There is a shortcut test for anti — dilution for convertible securities. If the company has net income rather than a net loss, compute the conversion would contribute to per-share earnings and compare to the pre — conversion basic EPS. See page 1087.
If securities are actually converted or warrants, options, or rights are actually exercised, the newly issued shares must be included in the computation of the weighted-average number of common shares outstanding for the period, but there is also an adjustment to make to reflect what the EPS would have been if conversion or exercise had occurred at the beginning of the current year or on the issuance date, whichever comes later, whether dilutive or not. See page 1088.
If there is a loss from continuing operations (the so-called control number ) no dual calculation of EPS is needed for options or convertible securities because their inclusion would always be anti — dilutive, even if below-the-line items result in positive net income. See page 1089.
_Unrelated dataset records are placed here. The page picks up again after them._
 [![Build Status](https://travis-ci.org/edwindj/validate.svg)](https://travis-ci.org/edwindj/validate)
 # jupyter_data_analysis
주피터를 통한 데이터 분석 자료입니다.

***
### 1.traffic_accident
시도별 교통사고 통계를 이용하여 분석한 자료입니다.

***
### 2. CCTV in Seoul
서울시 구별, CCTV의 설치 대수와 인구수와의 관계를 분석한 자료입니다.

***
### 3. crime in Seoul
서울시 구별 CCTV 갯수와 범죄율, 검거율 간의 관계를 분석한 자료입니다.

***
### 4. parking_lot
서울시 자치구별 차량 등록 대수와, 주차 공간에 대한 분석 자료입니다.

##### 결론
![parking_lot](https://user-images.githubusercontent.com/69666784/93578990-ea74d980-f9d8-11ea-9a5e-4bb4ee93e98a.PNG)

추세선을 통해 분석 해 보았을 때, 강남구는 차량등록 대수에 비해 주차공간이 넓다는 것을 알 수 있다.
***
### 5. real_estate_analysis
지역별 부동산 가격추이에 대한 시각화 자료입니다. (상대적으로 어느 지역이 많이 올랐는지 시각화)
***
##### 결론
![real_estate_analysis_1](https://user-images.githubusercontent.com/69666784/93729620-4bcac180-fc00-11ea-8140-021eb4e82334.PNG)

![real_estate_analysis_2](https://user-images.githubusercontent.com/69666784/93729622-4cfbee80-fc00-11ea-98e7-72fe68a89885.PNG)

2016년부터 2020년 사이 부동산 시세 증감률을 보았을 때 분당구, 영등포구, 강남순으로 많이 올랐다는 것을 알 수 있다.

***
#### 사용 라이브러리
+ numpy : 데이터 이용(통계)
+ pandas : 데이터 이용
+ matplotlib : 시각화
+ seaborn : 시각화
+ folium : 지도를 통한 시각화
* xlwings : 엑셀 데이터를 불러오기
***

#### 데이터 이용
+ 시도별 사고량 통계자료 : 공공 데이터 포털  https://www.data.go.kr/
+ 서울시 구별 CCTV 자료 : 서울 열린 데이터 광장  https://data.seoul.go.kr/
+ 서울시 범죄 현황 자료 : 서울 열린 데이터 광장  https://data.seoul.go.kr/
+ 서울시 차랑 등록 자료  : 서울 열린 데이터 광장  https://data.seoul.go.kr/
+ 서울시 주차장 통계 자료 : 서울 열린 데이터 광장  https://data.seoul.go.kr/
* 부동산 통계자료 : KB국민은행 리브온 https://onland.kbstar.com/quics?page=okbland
When there are two or more potentially dilutive securities, the one giving the lowest diluted EPS (the worst-case scenario) must be identified. To do this efficiently, compute the incremental EPS for each potentially dilutive security; then rank the securities from smallest to largest incremental EPS and calculate a cumulative EPS until the EPS is lower than the next security’s incremental value. Then all later securities will be antidilutive. Stock options and warrants are considered first before any convertible securities. See pages 1090 – 1.
Basic EPS must be presented on the face of the income statement in all cases. Companies with a complex capital structure must also present diluted EPS as well, each for income from continuing operations and also for net income. If there are extraordinary items or income or losses from discontinued operations, EPS amounts for each of them may be presented either on the face of the income statement or in the notes to the financial statements. Also the following disclosure items must be presented in the notes:
- Reconciliation of both numerator and denominator of basic and diluted EPS for income from continuing operations, Effect of preferred dividends on EPS calculations. Securities that may potentially dilute basic EPS in the future though antidilutive in the current period. Transactions occurring after the end of the current period but prior to the issuance of the financial statements which would materially have affected the number of common shares outstanding or potentially outstanding.
EPS data should be presented for all periods covered by the income statement. Both basic and diluted EPS should be presented for each period if potential dilution exists in any period.